- **YOUR ASSIGNMENT**: For the material that follows, return exactly the lines from the one with "matrix analysis. ![python](assets/python.png)" through the one with "in Python. ![python](assets/python.png)", both ends included.

===============

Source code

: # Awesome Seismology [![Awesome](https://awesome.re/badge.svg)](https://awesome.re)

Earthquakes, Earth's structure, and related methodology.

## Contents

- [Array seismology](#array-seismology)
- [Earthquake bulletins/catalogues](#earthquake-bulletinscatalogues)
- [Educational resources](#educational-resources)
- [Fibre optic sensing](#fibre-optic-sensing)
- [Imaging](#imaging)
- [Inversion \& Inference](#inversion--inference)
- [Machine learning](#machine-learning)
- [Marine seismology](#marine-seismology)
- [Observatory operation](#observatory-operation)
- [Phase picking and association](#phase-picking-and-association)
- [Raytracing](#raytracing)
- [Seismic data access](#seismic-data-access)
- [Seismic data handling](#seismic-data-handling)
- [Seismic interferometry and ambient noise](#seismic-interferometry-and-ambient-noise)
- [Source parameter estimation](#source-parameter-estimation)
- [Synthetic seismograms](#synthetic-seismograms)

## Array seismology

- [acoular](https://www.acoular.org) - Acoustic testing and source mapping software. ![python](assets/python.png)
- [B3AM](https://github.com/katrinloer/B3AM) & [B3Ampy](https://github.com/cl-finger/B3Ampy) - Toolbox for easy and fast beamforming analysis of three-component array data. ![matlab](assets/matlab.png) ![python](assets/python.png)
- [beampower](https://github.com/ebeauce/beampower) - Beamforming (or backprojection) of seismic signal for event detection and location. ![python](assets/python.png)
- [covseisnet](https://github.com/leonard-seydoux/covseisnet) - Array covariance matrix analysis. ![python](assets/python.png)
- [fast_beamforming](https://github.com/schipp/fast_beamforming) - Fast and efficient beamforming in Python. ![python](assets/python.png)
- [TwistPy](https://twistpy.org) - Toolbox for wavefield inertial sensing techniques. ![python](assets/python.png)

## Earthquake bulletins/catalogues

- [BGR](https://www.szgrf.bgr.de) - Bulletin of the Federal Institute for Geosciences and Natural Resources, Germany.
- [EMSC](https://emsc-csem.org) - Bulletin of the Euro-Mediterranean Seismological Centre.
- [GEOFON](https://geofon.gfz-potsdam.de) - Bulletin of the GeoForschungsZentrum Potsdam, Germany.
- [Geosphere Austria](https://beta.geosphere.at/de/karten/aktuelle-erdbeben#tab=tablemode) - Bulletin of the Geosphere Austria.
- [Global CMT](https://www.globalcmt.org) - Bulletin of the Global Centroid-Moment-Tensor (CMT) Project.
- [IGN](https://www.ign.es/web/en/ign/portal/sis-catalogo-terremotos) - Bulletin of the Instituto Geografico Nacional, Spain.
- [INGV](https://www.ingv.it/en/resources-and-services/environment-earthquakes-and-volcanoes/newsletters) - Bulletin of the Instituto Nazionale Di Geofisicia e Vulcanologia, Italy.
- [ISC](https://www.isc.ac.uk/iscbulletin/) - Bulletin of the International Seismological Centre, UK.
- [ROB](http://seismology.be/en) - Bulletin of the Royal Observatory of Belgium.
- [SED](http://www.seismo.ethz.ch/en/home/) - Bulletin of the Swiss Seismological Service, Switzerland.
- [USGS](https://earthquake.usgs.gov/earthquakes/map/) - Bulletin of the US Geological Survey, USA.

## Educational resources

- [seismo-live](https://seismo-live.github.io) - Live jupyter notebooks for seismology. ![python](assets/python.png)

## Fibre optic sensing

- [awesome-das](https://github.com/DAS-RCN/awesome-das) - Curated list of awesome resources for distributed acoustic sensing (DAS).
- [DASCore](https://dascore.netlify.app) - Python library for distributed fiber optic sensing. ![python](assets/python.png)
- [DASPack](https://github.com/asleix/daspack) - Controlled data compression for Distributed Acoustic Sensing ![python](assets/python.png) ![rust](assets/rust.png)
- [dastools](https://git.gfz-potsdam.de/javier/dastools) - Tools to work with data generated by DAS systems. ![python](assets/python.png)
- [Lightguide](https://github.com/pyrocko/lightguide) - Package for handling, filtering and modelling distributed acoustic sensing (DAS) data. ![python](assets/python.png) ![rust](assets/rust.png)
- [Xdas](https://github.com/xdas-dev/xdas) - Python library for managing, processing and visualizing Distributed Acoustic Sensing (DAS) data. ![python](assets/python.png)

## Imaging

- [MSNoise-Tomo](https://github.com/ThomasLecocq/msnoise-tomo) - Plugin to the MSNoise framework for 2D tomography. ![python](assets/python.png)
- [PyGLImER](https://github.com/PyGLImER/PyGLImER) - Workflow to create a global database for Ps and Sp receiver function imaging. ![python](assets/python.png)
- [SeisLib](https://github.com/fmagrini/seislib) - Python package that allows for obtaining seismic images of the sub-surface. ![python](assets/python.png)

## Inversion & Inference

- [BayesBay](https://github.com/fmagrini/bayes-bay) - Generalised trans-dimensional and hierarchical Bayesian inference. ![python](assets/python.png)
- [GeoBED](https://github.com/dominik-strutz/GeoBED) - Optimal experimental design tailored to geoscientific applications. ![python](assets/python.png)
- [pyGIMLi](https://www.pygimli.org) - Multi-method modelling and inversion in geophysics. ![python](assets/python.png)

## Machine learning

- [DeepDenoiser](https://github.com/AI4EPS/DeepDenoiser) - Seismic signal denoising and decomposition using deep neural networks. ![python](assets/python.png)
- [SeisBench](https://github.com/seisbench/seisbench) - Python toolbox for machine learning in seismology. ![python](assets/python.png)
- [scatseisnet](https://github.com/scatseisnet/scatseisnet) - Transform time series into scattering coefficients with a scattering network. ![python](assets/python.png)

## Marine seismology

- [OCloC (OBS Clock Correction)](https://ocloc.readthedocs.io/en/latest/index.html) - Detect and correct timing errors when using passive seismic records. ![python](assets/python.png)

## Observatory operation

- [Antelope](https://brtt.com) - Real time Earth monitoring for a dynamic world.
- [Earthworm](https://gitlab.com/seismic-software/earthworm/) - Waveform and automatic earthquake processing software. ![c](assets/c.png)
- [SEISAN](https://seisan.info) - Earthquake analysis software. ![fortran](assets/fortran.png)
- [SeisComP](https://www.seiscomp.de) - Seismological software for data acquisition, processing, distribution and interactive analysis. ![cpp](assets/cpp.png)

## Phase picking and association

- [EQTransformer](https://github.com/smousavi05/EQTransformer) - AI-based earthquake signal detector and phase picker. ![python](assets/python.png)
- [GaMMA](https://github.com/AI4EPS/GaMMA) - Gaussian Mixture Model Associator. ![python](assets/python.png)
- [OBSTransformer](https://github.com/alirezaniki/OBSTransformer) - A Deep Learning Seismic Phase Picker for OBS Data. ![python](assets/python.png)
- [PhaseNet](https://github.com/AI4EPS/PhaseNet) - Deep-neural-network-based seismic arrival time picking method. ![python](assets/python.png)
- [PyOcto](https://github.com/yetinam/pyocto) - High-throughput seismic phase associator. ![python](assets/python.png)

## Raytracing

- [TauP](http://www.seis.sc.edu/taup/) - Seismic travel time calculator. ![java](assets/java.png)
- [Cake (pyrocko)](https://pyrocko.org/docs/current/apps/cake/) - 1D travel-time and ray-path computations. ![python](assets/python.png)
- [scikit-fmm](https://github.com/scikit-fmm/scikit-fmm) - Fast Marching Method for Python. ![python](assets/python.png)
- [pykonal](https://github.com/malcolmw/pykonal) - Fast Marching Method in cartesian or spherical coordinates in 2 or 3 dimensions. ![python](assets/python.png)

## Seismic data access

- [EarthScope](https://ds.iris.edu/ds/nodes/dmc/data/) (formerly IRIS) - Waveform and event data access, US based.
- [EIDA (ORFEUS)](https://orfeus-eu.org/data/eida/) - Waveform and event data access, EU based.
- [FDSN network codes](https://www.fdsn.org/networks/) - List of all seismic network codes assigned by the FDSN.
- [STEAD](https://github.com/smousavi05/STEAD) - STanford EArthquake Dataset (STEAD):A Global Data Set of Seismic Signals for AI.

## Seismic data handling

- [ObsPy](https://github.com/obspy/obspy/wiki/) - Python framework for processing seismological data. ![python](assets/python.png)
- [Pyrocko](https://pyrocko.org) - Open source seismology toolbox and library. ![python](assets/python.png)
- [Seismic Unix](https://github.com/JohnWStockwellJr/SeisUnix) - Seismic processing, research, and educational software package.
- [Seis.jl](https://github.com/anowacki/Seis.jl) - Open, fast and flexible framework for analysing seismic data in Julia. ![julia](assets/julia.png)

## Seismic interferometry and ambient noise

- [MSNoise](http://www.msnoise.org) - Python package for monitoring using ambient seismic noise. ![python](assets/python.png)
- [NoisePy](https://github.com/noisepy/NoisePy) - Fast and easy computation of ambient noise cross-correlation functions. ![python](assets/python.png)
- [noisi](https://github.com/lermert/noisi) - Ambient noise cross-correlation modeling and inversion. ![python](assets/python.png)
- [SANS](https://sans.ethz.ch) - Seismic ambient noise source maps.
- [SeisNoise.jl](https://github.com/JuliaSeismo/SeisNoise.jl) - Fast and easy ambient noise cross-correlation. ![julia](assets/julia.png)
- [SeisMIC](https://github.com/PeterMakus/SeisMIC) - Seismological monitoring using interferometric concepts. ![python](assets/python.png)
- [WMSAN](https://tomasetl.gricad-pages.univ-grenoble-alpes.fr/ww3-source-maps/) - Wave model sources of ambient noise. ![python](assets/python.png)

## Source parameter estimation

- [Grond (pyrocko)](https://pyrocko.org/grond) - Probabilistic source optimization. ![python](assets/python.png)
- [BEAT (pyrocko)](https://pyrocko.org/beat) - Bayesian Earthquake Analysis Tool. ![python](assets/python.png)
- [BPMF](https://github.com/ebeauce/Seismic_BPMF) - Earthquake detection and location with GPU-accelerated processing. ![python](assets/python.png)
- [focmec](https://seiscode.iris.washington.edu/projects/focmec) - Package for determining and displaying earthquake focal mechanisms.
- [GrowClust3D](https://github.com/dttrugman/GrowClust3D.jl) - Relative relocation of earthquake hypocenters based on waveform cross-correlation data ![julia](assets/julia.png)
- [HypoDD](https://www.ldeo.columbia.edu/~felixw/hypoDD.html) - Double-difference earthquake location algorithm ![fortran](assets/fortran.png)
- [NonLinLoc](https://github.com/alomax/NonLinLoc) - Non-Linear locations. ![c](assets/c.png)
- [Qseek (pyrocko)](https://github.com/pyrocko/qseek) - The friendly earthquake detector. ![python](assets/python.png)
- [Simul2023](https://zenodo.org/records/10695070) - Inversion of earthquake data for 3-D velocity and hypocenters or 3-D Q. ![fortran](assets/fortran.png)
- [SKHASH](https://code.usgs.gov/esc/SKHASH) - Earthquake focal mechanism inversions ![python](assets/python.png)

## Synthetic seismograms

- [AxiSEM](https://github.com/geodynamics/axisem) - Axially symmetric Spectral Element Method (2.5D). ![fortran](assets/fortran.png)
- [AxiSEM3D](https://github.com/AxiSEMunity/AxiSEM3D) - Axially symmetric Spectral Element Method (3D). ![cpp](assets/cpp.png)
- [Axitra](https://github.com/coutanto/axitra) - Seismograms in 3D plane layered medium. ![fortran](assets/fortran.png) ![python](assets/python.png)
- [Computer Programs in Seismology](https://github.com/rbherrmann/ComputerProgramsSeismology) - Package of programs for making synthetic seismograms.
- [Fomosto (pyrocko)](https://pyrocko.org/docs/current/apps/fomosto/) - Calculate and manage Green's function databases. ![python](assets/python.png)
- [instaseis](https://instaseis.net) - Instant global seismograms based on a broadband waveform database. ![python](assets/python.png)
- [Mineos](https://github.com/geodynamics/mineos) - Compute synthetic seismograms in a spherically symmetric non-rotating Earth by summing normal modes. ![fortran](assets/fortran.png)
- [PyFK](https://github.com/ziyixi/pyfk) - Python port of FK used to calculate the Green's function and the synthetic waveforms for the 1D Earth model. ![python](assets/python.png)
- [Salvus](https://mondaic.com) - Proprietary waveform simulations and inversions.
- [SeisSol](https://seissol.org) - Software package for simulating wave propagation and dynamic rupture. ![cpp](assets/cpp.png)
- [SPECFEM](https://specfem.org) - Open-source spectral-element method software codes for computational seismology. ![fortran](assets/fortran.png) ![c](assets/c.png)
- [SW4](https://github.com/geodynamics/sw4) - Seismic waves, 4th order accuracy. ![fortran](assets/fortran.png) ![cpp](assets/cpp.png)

===============

- **RESULT OF THE TASK**:
- [covseisnet](https://github.com/leonard-seydoux/covseisnet) - Array covariance matrix analysis. ![python](assets/python.png)
- [fast_beamforming](https://github.com/schipp/fast_beamforming) - Fast and efficient beamforming in Python. ![python](assets/python.png)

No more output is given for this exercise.